Keep in mind that your AD FS deployment is essential for your users to access Office 365 applications. Both internal and external users require a stable running AD FS environment. This guide will help you to troubleshoot some well-known AD FS issues.
Enabling single sign-on for your users must not be a big deal. There are multiple hybrid identity authentication scenarios available to obtain single sign-on capabilities to your users:
- Active Directory Federation Services (AD FS): single sign-on, based on one identity in your on-premises Active Directory and publishes on-premises and cloud web applications. This is the most complex scenario and often used by organizations with 250+ seats. They are not only using Office 365 applications for single sign-on, but also for other Intranet and Internet applications to achieve SSO user experience.
- Password Hash Sync (PHS): same sign-on, which means you must authenticate again with your on-premises credentials accessing Office 365 services.
- Pass-through authentication (PTA): single sign-on, allows your users to sign in to Azure Active Directory directly validating the users’ passwords against your on-premises Active Directory.
- Seamless single sign-on: single sign-on, automatically signs your users in when they are on their corporate devices connected to your corporate network. Can be combined with either PHS or PTA.
When should I use AD FS instead of other hybrid authentication methods?
More information about the different sign in methods can be found in my edX course Manage Office 365 Identities.
Keep in mind that your AD FS deployment is essential for your users to access Office 365 applications. Both internal and external users require a stable running AD FS environment. Some basic considerations before starting the AD FS troubleshooting:
- Are your users having issues trying to connect within a corporate network or external?
- Try to exclude non-AD FS related issues like connection problems (VPN, ISP), wrong proxy settings, etc.
- Are your users using the correct credentials and authentication methods to connect? For example, correct UPN as user name, smart card authentication, third-party authentication providers like RSA, Windows Hello, etc.?
Here are some common and basic AD FS tests that can be performed:
- A very common AD FS test can be performed from the Intranet and Internet using the IdP sign-in page https://sts.domain.com/adfs/ls/idpinitatedsignon.aspx. This page works only for Relaying Party applications that use the SAML protocol. If you are using Windows Server 2016 for your AD FS servers, you have to enable this check manually: Set-AdfsProperties -EnableIdPInitiatedSignonPage $True
- Check if your certificates are installed and still valid.

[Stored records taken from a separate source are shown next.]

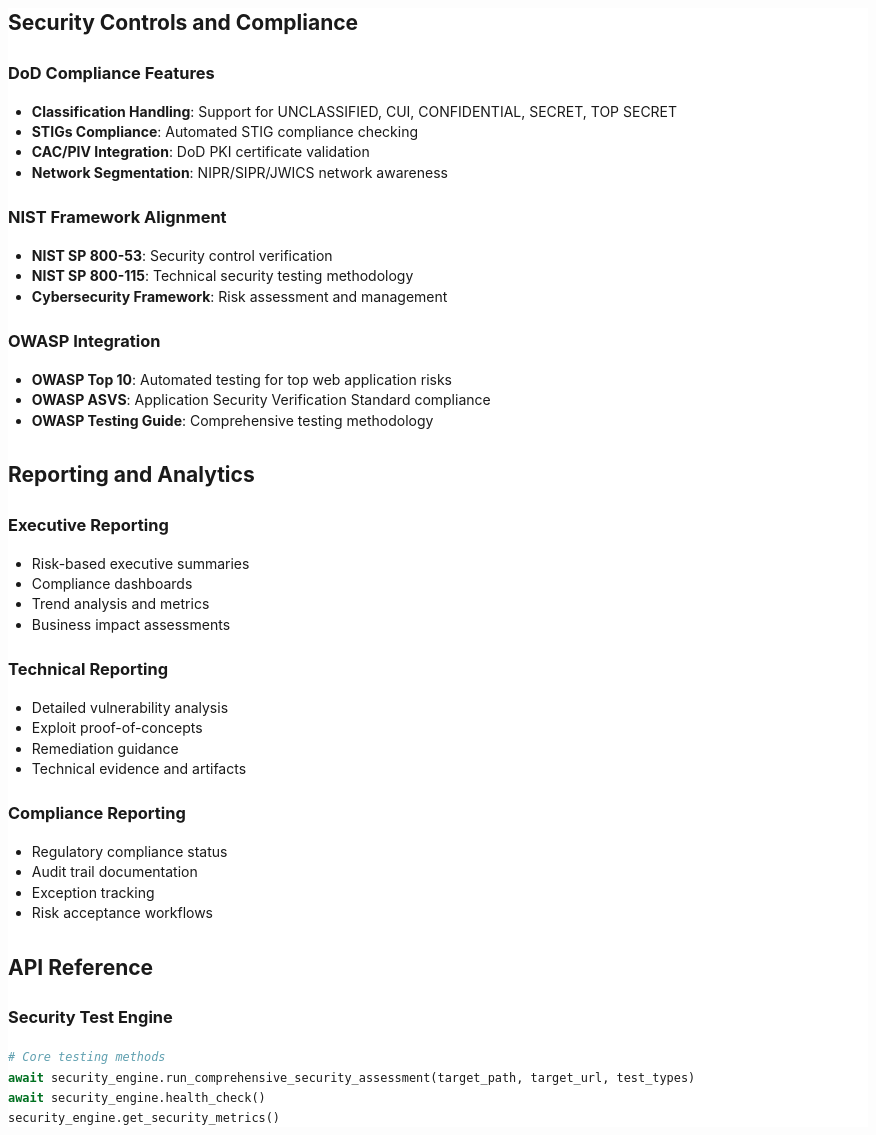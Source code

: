 ## Security Controls and Compliance

### DoD Compliance Features
- **Classification Handling**: Support for UNCLASSIFIED, CUI, CONFIDENTIAL, SECRET, TOP SECRET
- **STIGs Compliance**: Automated STIG compliance checking
- **CAC/PIV Integration**: DoD PKI certificate validation
- **Network Segmentation**: NIPR/SIPR/JWICS network awareness

### NIST Framework Alignment
- **NIST SP 800-53**: Security control verification
- **NIST SP 800-115**: Technical security testing methodology
- **Cybersecurity Framework**: Risk assessment and management

### OWASP Integration
- **OWASP Top 10**: Automated testing for top web application risks
- **OWASP ASVS**: Application Security Verification Standard compliance
- **OWASP Testing Guide**: Comprehensive testing methodology

## Reporting and Analytics

### Executive Reporting
- Risk-based executive summaries
- Compliance dashboards
- Trend analysis and metrics
- Business impact assessments

### Technical Reporting
- Detailed vulnerability analysis
- Exploit proof-of-concepts
- Remediation guidance
- Technical evidence and artifacts

### Compliance Reporting
- Regulatory compliance status
- Audit trail documentation
- Exception tracking
- Risk acceptance workflows

## API Reference

### Security Test Engine
```python
# Core testing methods
await security_engine.run_comprehensive_security_assessment(target_path, target_url, test_types)
await security_engine.health_check()
security_engine.get_security_metrics()
```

- Check if your AD FS service is up and running.
- Try to navigate to the federation metadata website, for example https://sts.domain.com/federationmetadata/2007-06/federationmetadata.xml
- Try to navigate to the federation services page, for example http://sts.domain.com/adfs/ adfs/fs/federationserverservice.asmx
- Check event viewer on your AD FS server farm in Applications and Services Logs\AD FS\Admin
As you can install and configure your AD FS farm with Azure AD Connect, you can also perform various AD FS-related tasks with minimal user intervention by using the AAD Connect wizard.
- Reset Azure AD and AD FS Trust
- Update AD FS SSL certificate
- Verify AD FS Login
If you are having sign-in issues, search for the Correlation ID or Activity ID, depending on the issue in your error message. For example:
This ID is generated when the token issuance request comes to Federation Passive web application or directly to STS and remains the same for the entire duration of the request. Open the event viewer and have a look for this ID in the AD FS Admin log.
Another diagnostic tool from Microsoft is to use the Remote Connectivity Analyzer to verify the connectivity to your AD FS farm.
Finally, enable AD FS debug tracing:
- Open Event Viewer
- Right click Application and Services Logs and select View – Show Analytics and Debug Logs
- Navigate to AD FS Tracing, right click on Debug and select Enable Log to start debug tracing immediately.
I hope this little piece of information will help you to troubleshoot your federation services farm. Of course, there are a lot of more troubleshooting guides regarding AD FS available. These are only the basic tasks and how to identify the problem.